Collected data entries:
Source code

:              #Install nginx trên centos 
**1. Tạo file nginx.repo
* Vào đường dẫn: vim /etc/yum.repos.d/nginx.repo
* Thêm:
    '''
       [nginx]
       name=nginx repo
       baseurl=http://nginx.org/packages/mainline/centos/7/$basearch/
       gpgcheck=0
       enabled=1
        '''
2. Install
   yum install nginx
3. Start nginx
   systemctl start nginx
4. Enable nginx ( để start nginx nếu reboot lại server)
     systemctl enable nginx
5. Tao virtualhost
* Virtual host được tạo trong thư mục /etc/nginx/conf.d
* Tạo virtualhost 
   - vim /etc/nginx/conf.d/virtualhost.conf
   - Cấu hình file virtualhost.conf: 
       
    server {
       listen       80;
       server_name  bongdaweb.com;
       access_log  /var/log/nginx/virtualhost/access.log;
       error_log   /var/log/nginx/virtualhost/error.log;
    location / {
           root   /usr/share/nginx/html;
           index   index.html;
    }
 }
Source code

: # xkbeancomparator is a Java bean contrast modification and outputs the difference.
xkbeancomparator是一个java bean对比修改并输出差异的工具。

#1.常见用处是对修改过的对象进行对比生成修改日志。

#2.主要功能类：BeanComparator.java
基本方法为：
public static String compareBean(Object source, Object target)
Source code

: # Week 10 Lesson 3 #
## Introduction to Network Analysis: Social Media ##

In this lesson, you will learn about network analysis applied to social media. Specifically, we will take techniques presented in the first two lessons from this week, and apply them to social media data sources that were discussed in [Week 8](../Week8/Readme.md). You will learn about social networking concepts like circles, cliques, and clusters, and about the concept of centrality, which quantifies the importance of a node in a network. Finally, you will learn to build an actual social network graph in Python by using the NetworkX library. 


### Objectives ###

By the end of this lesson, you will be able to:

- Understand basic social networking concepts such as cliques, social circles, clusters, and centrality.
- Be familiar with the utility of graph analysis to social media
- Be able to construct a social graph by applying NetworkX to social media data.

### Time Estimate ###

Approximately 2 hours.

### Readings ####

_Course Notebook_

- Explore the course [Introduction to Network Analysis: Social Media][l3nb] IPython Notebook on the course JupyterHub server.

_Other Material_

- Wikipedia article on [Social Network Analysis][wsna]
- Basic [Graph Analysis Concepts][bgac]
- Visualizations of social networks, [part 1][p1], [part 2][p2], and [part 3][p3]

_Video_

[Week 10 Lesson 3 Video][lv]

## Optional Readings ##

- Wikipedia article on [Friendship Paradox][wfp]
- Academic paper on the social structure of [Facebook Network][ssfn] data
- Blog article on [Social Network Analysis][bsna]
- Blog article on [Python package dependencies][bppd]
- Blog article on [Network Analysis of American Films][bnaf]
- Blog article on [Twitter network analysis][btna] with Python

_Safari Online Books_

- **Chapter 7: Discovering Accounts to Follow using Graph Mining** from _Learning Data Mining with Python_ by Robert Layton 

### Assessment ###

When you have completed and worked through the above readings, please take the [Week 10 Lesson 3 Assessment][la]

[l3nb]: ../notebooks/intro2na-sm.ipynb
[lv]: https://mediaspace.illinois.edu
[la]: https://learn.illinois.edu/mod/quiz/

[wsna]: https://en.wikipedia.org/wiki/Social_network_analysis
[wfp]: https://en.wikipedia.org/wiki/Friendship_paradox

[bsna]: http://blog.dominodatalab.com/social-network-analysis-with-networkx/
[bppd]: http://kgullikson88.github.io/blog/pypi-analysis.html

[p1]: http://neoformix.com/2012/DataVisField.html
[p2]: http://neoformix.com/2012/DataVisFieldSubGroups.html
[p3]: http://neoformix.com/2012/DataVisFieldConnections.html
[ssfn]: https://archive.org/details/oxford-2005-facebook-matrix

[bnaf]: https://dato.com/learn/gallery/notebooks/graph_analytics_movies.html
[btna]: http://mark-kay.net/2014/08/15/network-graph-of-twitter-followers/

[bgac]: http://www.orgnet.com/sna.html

§ **Task item**: Begin at the line that has "nginx trên centos" in the entries above; stop after the line that has "## Introduction to". Transcribe exactly those lines and no others.

§ **Solution**:
:              #Install nginx trên centos 
**1. Tạo file nginx.repo
* Vào đường dẫn: vim /etc/yum.repos.d/nginx.repo
* Thêm:
    '''
       [nginx]
       name=nginx repo
       baseurl=http://nginx.org/packages/mainline/centos/7/$basearch/
       gpgcheck=0
       enabled=1
        '''
2. Install
   yum install nginx
3. Start nginx
   systemctl start nginx
4. Enable nginx ( để start nginx nếu reboot lại server)
     systemctl enable nginx
5. Tao virtualhost
* Virtual host được tạo trong thư mục /etc/nginx/conf.d
* Tạo virtualhost 
   - vim /etc/nginx/conf.d/virtualhost.conf
   - Cấu hình file virtualhost.conf: 
       
    server {
       listen       80;
       server_name  bongdaweb.com;
       access_log  /var/log/nginx/virtualhost/access.log;
       error_log   /var/log/nginx/virtualhost/error.log;
    location / {
           root   /usr/share/nginx/html;
           index   index.html;
    }
 }
Source code

: # xkbeancomparator is a Java bean contrast modification and outputs the difference.
xkbeancomparator是一个java bean对比修改并输出差异的工具。

#1.常见用处是对修改过的对象进行对比生成修改日志。

#2.主要功能类：BeanComparator.java
基本方法为：
public static String compareBean(Object source, Object target)
Source code

: # Week 10 Lesson 3 #
## Introduction to Network Analysis: Social Media ##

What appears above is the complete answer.